» **PROVIDED MATERIAL**
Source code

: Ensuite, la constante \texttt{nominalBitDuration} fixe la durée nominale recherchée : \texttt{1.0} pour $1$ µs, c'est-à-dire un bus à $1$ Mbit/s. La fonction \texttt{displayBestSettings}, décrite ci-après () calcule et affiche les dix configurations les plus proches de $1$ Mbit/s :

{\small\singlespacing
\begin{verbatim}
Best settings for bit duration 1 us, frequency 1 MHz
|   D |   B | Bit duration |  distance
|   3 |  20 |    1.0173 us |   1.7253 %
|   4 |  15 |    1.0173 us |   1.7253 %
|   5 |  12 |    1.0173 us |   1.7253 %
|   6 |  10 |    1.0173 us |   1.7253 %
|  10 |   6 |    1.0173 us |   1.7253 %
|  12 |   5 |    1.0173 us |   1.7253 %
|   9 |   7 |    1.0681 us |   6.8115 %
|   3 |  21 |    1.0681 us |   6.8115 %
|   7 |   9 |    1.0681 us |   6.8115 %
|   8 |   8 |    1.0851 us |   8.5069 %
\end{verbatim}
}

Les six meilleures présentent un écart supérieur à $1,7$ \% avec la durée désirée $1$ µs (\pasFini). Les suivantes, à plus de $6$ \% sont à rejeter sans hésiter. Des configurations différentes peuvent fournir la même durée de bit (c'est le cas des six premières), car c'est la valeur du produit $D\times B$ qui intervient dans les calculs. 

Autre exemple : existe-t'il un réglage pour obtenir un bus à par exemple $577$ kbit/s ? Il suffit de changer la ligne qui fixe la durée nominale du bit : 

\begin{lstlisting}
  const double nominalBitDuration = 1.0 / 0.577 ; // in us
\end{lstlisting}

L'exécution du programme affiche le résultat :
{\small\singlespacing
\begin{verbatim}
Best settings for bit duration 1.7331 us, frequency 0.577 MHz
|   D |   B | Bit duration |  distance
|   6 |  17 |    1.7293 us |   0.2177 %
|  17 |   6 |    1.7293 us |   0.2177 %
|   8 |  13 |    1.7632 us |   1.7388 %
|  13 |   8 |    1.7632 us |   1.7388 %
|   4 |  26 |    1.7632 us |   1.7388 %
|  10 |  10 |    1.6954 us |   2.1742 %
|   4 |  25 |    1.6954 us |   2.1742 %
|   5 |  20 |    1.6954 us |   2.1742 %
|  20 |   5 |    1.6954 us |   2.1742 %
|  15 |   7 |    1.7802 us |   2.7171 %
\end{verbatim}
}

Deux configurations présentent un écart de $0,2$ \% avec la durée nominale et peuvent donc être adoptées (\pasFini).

» **WHAT YOU NEED TO DO**
Every line of the records above where the string "frequency" is found should be copied.

» **ANSWER TO THIS EXERCISE**
Best settings for bit duration 1 us, frequency 1 MHz
Best settings for bit duration 1.7331 us, frequency 0.577 MHz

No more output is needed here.